Sure, based on the data you've provided, here are some potential groupings of similar columns:

  1. Geographical Information: These columns contain location-related information.

    • reg_state
    • reg_city
    • country
    • state
  2. Vehicle/Flight Information: These columns contain information about vehicles or flights.

    • flight
    • tail_number
    • manufacturer
    • model
    • make
    • car_name
    • brand
    • vin
    • Engine Type
    • Multi Engine
    • TP mods
    • Model
    • Company
  3. Registration/Ownership Information: These columns contain information about the registration or ownership of a vehicle or flight.

    • reg_expiration
    • reg_owner
    • title_status
  4. Fuel/Transmission Information: These columns contain information about the fuel type or transmission of a vehicle.

    • fuel
    • transmission_type
    • fuel_type
  5. Offer/Price Information: These columns contain information about the offer type or price of a vehicle.

    • offerType
    • price
    • Gross
  6. Media Information: These columns contain information about movies, TV shows, or series.

    • Poster_Link
    • Director
    • Series_Title
    • Overview
    • Star2
    • Star3
    • Star1
    • Star4
    • Genre
    • show_id
    • title
    • director
    • description
    • type
    • listed_in
    • rating
    • duration
    • date_added

Please note that these are just suggested groupings based on the column names and the context provided.

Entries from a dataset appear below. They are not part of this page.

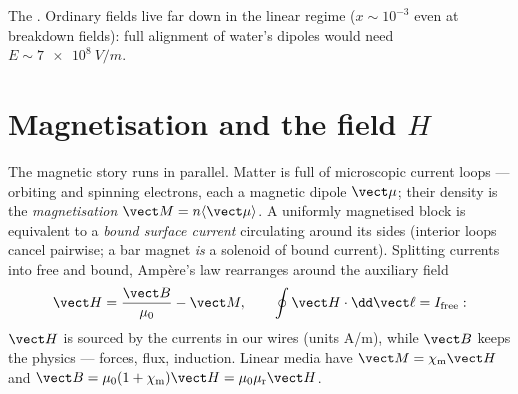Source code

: \begin{omfigure}

{\small The . Ordinary fields live far down in the
linear regime ($x \sim 10^{-3}$ even at breakdown fields): full
alignment of water's dipoles would need
$E \sim \qty{7e8}{V/m}$.}
\end{omfigure}

\section{Magnetisation and the field \texorpdfstring{$H$}{H}}

\begin{definition}\label{def:b3:electromagnetism-in-matter:magnetisation}
The magnetic story runs in parallel. Matter is full of microscopic
current loops --- orbiting and spinning electrons, each a magnetic
dipole $\vect\mu$; their density is the \emph{magnetisation}
$\vect M = n\langle\vect\mu\rangle$. A uniformly magnetised block is
equivalent to a \emph{bound surface current} circulating around its
sides (interior loops cancel pairwise; a bar magnet \emph{is} a
solenoid of bound current). Splitting currents into free and bound,
Ampère's law rearranges around the auxiliary field
\[
\vect H = \frac{\vect B}{\mu_0} - \vect M , \qquad
\oint \vect H\cdot\dd\vect\ell = I_{\text{free}} :
\]
$\vect H$ is sourced by the currents in our wires (units
\unit{A/m}), while $\vect B$ keeps the physics --- forces, flux,
induction. Linear media have $\vect M = \chi_{\text{m}}\vect H$ and
$\vect B = \mu_0(1 + \chi_{\text{m}})\vect H =
\mu_0\mu_{\text{r}}\vect H$.
\end{definition}

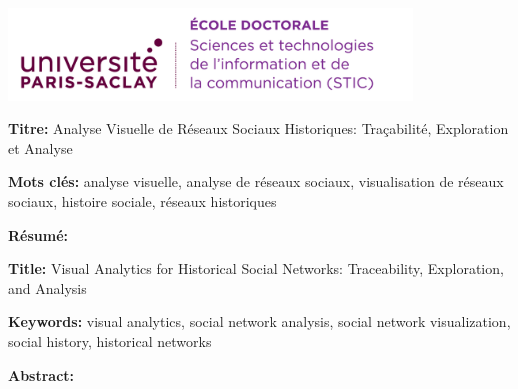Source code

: \documentclass[12pt,a4paper, twoside, headings=small]{book}
\begin{document}
    \lhead{}
    \rhead{}
    \rfoot{}
    \cfoot{}
    \lfoot{}

    \noindent
    \includegraphics[height=2.45cm]{static/logos/logo_usp_STIC}
    \vspace{1cm}
    \selectfont

    \small

    \begin{mdframed}[linecolor=Prune,linewidth=1]

        \textbf{Titre:} Analyse Visuelle de Réseaux Sociaux Historiques: Traçabilité, Exploration et Analyse

        \noindent \textbf{Mots clés:} analyse visuelle, analyse de réseaux sociaux, visualisation de réseaux sociaux, histoire sociale, réseaux historiques

        \vspace{-.5cm}
        \begin{multicols}{2}
            \noindent \textbf{Résumé:} \abstractfrnew
        \end{multicols}

    \end{mdframed}

    \vspace{8mm}

    \begin{mdframed}[linecolor=Prune,linewidth=1]

        \textbf{Title:} Visual Analytics for Historical Social Networks: Traceability, Exploration, and Analysis

        \noindent \textbf{Keywords:} visual analytics, social network analysis, social network visualization, social history, historical networks

        \begin{multicols}{2}
            \noindent \textbf{Abstract:} \abstractengnew
        \end{multicols}
    \end{mdframed}
\end{document}
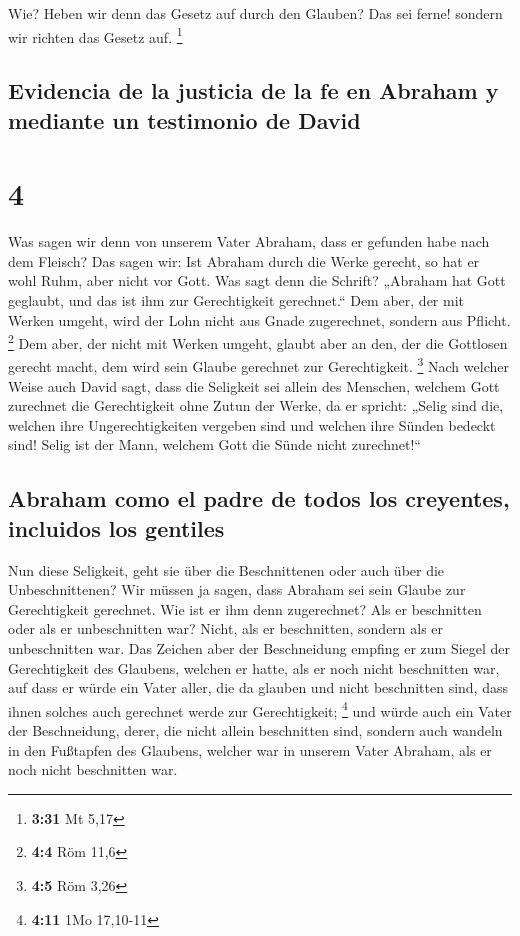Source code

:  Wie? Heben wir denn das Gesetz auf durch den Glauben?
Das sei ferne! sondern wir richten das Gesetz auf. \footnote{\textbf{3:31}
  Mt 5,17}

\hypertarget{evidencia-de-la-justicia-de-la-fe-en-abraham-y-mediante-un-testimonio-de-david}{%
\subsection{Evidencia de la justicia de la fe en Abraham y mediante un
testimonio de
David}\label{evidencia-de-la-justicia-de-la-fe-en-abraham-y-mediante-un-testimonio-de-david}}

\hypertarget{section-3}{%
\section{4}\label{section-3}}

 Was sagen wir denn von unserem Vater Abraham, dass er
gefunden habe nach dem Fleisch?  Das sagen wir: Ist
Abraham durch die Werke gerecht, so hat er wohl Ruhm, aber nicht vor
Gott.  Was sagt denn die Schrift? „Abraham hat Gott
geglaubt, und das ist ihm zur Gerechtigkeit gerechnet.`` 
Dem aber, der mit Werken umgeht, wird der Lohn nicht aus Gnade
zugerechnet, sondern aus Pflicht. \footnote{\textbf{4:4} Röm 11,6}
 Dem aber, der nicht mit Werken umgeht, glaubt aber an
den, der die Gottlosen gerecht macht, dem wird sein Glaube gerechnet zur
Gerechtigkeit. \footnote{\textbf{4:5} Röm 3,26}  Nach
welcher Weise auch David sagt, dass die Seligkeit sei allein des
Menschen, welchem Gott zurechnet die Gerechtigkeit ohne Zutun der Werke,
da er spricht:  „Selig sind die, welchen ihre
Ungerechtigkeiten vergeben sind und welchen ihre Sünden bedeckt sind!
 Selig ist der Mann, welchem Gott die Sünde nicht
zurechnet!{}``

\hypertarget{abraham-como-el-padre-de-todos-los-creyentes-incluidos-los-gentiles}{%
\subsection{Abraham como el padre de todos los creyentes, incluidos los
gentiles}\label{abraham-como-el-padre-de-todos-los-creyentes-incluidos-los-gentiles}}

 Nun diese Seligkeit, geht sie über die Beschnittenen oder
auch über die Unbeschnittenen? Wir müssen ja sagen, dass Abraham sei
sein Glaube zur Gerechtigkeit gerechnet.  Wie ist er ihm
denn zugerechnet? Als er beschnitten oder als er unbeschnitten war?
Nicht, als er beschnitten, sondern als er unbeschnitten war.
 Das Zeichen aber der Beschneidung empfing er zum Siegel
der Gerechtigkeit des Glaubens, welchen er hatte, als er noch nicht
beschnitten war, auf dass er würde ein Vater aller, die da glauben und
nicht beschnitten sind, dass ihnen solches auch gerechnet werde zur
Gerechtigkeit; \footnote{\textbf{4:11} 1Mo 17,10-11}  und
würde auch ein Vater der Beschneidung, derer, die nicht allein
beschnitten sind, sondern auch wandeln in den Fußtapfen des Glaubens,
welcher war in unserem Vater Abraham, als er noch nicht beschnitten war.

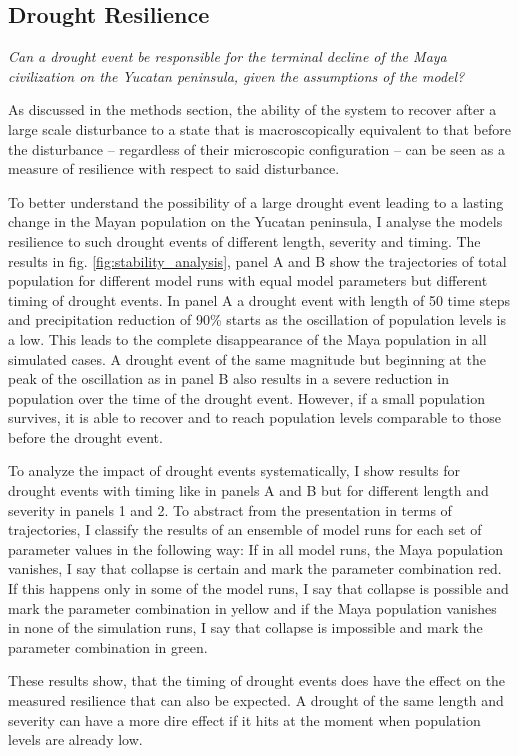 \subsection{Drought Resilience}
\textit{Can a drought event be responsible for the terminal decline of the Maya civilization on the Yucatan peninsula, given the assumptions of the model?}

As discussed in the methods section, the ability of the system to recover after a large scale disturbance to a state that is macroscopically equivalent to that before the disturbance -- regardless of their microscopic configuration -- can be seen as a measure of resilience with respect to said disturbance.

To better understand the possibility of a large drought event leading to a lasting change in the Mayan population on the Yucatan peninsula, I analyse the models resilience to such drought events of different length, severity and timing. The results in fig. \ref{fig:stability_analysis}, panel A and B show the trajectories of total population for different model runs with equal model parameters but different timing of drought events. In panel A a drought event with length of 50 time steps and precipitation reduction of 90\% starts as the oscillation of population levels is a low. This leads to the complete disappearance of the Maya population in all simulated cases. A drought event of the same magnitude but beginning at the peak of the oscillation as in panel B also results in a severe reduction in population over the time of the drought event. However, if a small population survives, it is able to recover and to reach population levels comparable to those before the drought event.

To analyze the impact of drought events systematically, I show results for drought events with timing like in panels A and B but for different length and severity in panels 1 and 2. To abstract from the presentation in terms of trajectories, I classify the results of an ensemble of model runs for each set of parameter values in the following way: If in all model runs, the Maya population vanishes, I say that collapse is certain and mark the parameter combination red. If this happens only in some of the model runs, I say that collapse is possible and mark the parameter combination in yellow and if the Maya population vanishes in none of the simulation runs, I say that collapse is impossible and mark the parameter combination in green.

These results show, that the timing of drought events does have the effect on the measured resilience that can also be expected. A drought of the same length and severity can have a more dire effect if it hits at the moment when population levels are already low.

The actual similarity between columns would depend on the specific values in these columns. If you have a specific clustering algorithm or similarity measure in mind, please provide more details. I'm here to help!

Granular Clustering by Microsoft Copilot

Absolutely, here are more granular groupings of the columns:

  1. Flight Information: These columns contain specific information about flights.

    • flight
    • tail_number
  2. Vehicle Registration Information: These columns contain information about the registration of a vehicle.

    • reg_expiration
    • reg_owner
    • vin
    • title_status
  3. Vehicle Manufacturing Information: These columns contain information about the manufacturer and model of a vehicle.

    • manufacturer
    • model
    • make
    • brand
    • Model
    • Company
  4. Vehicle Specifications: These columns contain information about the specifications of a vehicle.

    • Engine Type
    • Multi Engine
    • TP mods
    • gear
    • transmission_type
    • fuel_type
    • body_type
  5. Geographical Information: These columns contain location-related information.

    • reg_state
    • reg_city
    • country
    • state
  6. Offer Information: These columns contain information about the offer type or price of a vehicle.

    • offerType
    • price
    • Gross
  7. Media Titles and Descriptions: These columns contain the titles and descriptions of movies, TV shows, or series.

    • Series_Title
    • Overview
    • title
    • description
    • type
    • listed_in
  8. Media Ratings and Duration: These columns contain the ratings and duration of movies, TV shows, or series.

    • rating
    • duration
    • date_added
  9. Media Production Information: These columns contain information about the director and cast of movies, TV shows, or series.

    • Poster_Link
    • Director
    • Star2
    • Star3
    • Star1
    • Star4
    • show_id
    • cast
    • director
  10. Vehicle Condition and Color: These columns contain information about the condition and color of a vehicle.

  • condition
  • color
  1. Media Genre: These columns contain information about the genre of movies, TV shows, or series.
  • Genre

Please note that these are just suggested groupings based on the column names and the context provided. The actual similarity between columns would depend on the specific values in these columns. If you have a specific clustering algorithm or similarity measure in mind, please provide more details. I'm here to help!